WHAT IS REQUIRED:
Write the data out again exactly, dropping any images it holds.

Start of INPUT MATERIAL

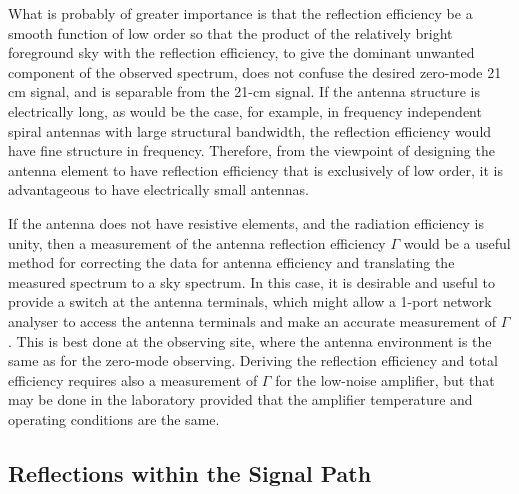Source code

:    What is probably of greater importance is that the reflection efficiency be a smooth function of low order so that the product of the relatively bright foreground sky with the reflection efficiency, to give the dominant unwanted component of the observed spectrum, does not confuse the desired zero-mode 21 cm signal, and is separable from the 21-cm signal.  If the antenna structure is electrically long, as would be the case, for example, in frequency independent spiral antennas with large structural bandwidth, the reflection efficiency would have fine structure in frequency.  Therefore, from the viewpoint of designing the antenna element to have reflection efficiency that is exclusively of low order, it is advantageous to have electrically small antennas.
   
   If the antenna does not have resistive elements, and the radiation efficiency is unity, then a measurement of the antenna reflection efficiency $\Gamma$ would be a useful method for correcting the data for antenna efficiency and translating the measured spectrum to a sky spectrum. In this case, it is desirable and useful to provide a switch at the antenna terminals, which might allow a 1-port network analyser to access the antenna terminals and make an accurate measurement of $\Gamma$.  This is best done at the observing site, where the antenna environment is the same as for the zero-mode observing.  Deriving the reflection efficiency and total efficiency requires also a measurement of $\Gamma$ for the low-noise amplifier, but that may be done in the laboratory provided that the amplifier temperature and operating conditions are the same.
   
   
\subsection{Reflections within the Signal Path}

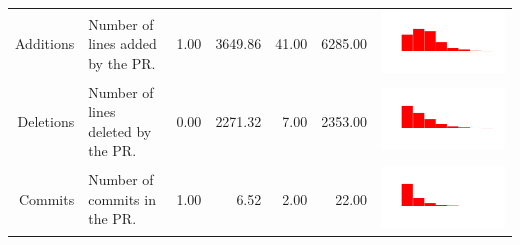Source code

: \begin{table}[ht]
\begin{tabular}{rp{26em}rrrrc}
    Additions & Number of lines added by the PR. & 1.00 & 3649.86 & 41.00 & 6285.00 & \includegraphics[scale = 0.1, clip = true, trim= 50px 60px 50px 60px]{../figs/hist-features/hist-additions.pdf} \\
    Deletions & Number of lines deleted by the PR. & 0.00 & 2271.32 & 7.00 & 2353.00 & \includegraphics[scale = 0.1, clip = true, trim= 50px 60px 50px 60px]{../figs/hist-features/hist-deletions.pdf} \\
    Commits & Number of commits in the PR. & 1.00 & 6.52 & 2.00 & 22.00 & \includegraphics[scale = 0.1, clip = true, trim= 50px 60px 50px 60px]{../figs/hist-features/hist-commits.pdf} \\

\end{tabular}
\end{table}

End of INPUT MATERIAL

RESULT FOR THIS TASK:
Source code

:    What is probably of greater importance is that the reflection efficiency be a smooth function of low order so that the product of the relatively bright foreground sky with the reflection efficiency, to give the dominant unwanted component of the observed spectrum, does not confuse the desired zero-mode 21 cm signal, and is separable from the 21-cm signal.  If the antenna structure is electrically long, as would be the case, for example, in frequency independent spiral antennas with large structural bandwidth, the reflection efficiency would have fine structure in frequency.  Therefore, from the viewpoint of designing the antenna element to have reflection efficiency that is exclusively of low order, it is advantageous to have electrically small antennas.
   
   If the antenna does not have resistive elements, and the radiation efficiency is unity, then a measurement of the antenna reflection efficiency $\Gamma$ would be a useful method for correcting the data for antenna efficiency and translating the measured spectrum to a sky spectrum. In this case, it is desirable and useful to provide a switch at the antenna terminals, which might allow a 1-port network analyser to access the antenna terminals and make an accurate measurement of $\Gamma$.  This is best done at the observing site, where the antenna environment is the same as for the zero-mode observing.  Deriving the reflection efficiency and total efficiency requires also a measurement of $\Gamma$ for the low-noise amplifier, but that may be done in the laboratory provided that the amplifier temperature and operating conditions are the same.
   
   
\subsection{Reflections within the Signal Path}

Source code

: \begin{table}[ht]
\begin{tabular}{rp{26em}rrrrc}
    Additions & Number of lines added by the PR. & 1.00 & 3649.86 & 41.00 & 6285.00 & \includegraphics[scale = 0.1, clip = true, trim= 50px 60px 50px 60px]{../figs/hist-features/hist-additions.pdf} \\
    Deletions & Number of lines deleted by the PR. & 0.00 & 2271.32 & 7.00 & 2353.00 & \includegraphics[scale = 0.1, clip = true, trim= 50px 60px 50px 60px]{../figs/hist-features/hist-deletions.pdf} \\
    Commits & Number of commits in the PR. & 1.00 & 6.52 & 2.00 & 22.00 & \includegraphics[scale = 0.1, clip = true, trim= 50px 60px 50px 60px]{../figs/hist-features/hist-commits.pdf} \\

\end{tabular}
\end{table}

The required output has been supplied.